Feature Standard Model With Domain Labels
Domain Context Implicit Explicit Labels
Generation Accuracy Good Enhanced
Domain Consistency Variable Guaranteed
Training Efficiency Standard Domain-Guided
Output Quality Good Domain-Optimized

Technical Specifications

  • Architecture: DeepSeek V3 Compact
  • Parameters: ~110M trainable parameters
  • Context Length: 2048 tokens
  • Training Precision: FP16
  • Inference Precision: FP32
  • Optimizer: AdamW with cosine learning rate schedule

Training Process

  1. Data Preparation: 30k diverse examples across 5 domains
  2. Domain Labeling: Explicit domain tags for each example
  3. Vocabulary Enhancement: 5x expanded vocabulary coverage
  4. Balanced Training: Equal representation across all domains
  5. Validation: Continuous validation loss monitoring

Performance Metrics

  • Training Loss: Converged to 0.27
  • Validation Loss: Stable at 0.29
  • Domain Accuracy: >95% correct domain understanding
  • Fluency Score: High natural language quality
  • Diversity Index: Enhanced vocabulary utilization

Use Cases

  1. Automated Report Generation: Convert database records to readable reports
  2. Content Creation: Generate diverse content for different domains
  3. Data Storytelling: Transform structured data into narratives
  4. Template-based Generation: Consistent formatting across domains
  5. Multilingual Applications: Support for Indian languages

Model Limitations

  • Optimized for the specific domain-labeled input format
  • Best performance on domains similar to training data
  • Requires well-structured input with clear domain labels
  • Limited creativity outside of trained domains
  • May struggle with highly technical or specialized vocabulary

Related Models in the Series

Citation

@model{finetuned_slm_t2_withdomain,
  title={Fine-tuned SLM T2 With Domain Labels: Multi-Domain Structured Data Generation},
  author={Asrith},
  year={2024},
  url={https://huggingface.co/asrith05/finetuned_slm_t2_withdomain}
}

Acknowledgments

This model builds upon the DeepSeek V3 architecture and was trained on carefully curated diverse datasets.
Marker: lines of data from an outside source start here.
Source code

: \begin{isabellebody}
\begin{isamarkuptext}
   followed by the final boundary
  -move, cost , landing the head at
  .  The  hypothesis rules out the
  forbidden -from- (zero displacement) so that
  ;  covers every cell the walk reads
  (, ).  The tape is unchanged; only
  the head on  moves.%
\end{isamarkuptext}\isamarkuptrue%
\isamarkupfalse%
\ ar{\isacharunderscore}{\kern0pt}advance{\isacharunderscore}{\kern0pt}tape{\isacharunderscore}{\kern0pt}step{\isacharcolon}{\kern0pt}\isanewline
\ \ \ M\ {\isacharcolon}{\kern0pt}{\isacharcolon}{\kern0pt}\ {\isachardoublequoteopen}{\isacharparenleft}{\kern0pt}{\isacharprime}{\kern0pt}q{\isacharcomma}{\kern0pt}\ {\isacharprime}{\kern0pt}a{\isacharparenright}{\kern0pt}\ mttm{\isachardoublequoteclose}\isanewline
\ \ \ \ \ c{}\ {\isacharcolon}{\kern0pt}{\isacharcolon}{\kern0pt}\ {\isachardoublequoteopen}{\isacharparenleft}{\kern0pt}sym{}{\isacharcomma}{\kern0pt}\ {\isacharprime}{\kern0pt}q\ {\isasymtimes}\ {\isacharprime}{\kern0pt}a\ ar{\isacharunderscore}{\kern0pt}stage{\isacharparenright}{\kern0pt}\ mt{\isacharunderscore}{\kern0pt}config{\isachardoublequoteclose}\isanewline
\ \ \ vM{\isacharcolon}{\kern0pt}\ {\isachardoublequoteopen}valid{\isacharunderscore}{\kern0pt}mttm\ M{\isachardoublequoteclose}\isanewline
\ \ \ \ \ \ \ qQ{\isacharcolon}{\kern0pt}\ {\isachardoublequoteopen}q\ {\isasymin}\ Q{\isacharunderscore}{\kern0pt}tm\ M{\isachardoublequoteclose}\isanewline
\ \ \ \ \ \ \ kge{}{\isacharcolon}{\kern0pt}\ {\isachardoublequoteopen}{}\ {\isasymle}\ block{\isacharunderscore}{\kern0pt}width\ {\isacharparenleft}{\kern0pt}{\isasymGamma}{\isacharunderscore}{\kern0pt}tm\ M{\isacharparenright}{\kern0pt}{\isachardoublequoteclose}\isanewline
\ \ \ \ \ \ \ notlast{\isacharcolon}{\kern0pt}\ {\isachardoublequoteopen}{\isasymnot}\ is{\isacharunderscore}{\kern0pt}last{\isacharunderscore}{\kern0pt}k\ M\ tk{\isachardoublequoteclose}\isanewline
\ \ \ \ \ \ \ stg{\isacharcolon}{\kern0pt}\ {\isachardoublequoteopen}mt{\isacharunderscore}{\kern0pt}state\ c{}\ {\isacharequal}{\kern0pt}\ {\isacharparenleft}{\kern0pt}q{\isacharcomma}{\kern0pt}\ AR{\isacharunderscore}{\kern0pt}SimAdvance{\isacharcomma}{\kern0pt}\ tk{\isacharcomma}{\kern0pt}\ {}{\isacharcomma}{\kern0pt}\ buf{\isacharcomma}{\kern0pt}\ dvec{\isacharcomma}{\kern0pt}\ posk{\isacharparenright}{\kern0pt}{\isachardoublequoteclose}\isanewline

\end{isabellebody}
Special thanks to the open-source community for providing the foundational tools and frameworks that made this work possible.


Note: This model is designed specifically for structured data-to-text generation with domain awareness. For best results, always include the domain label in your input format.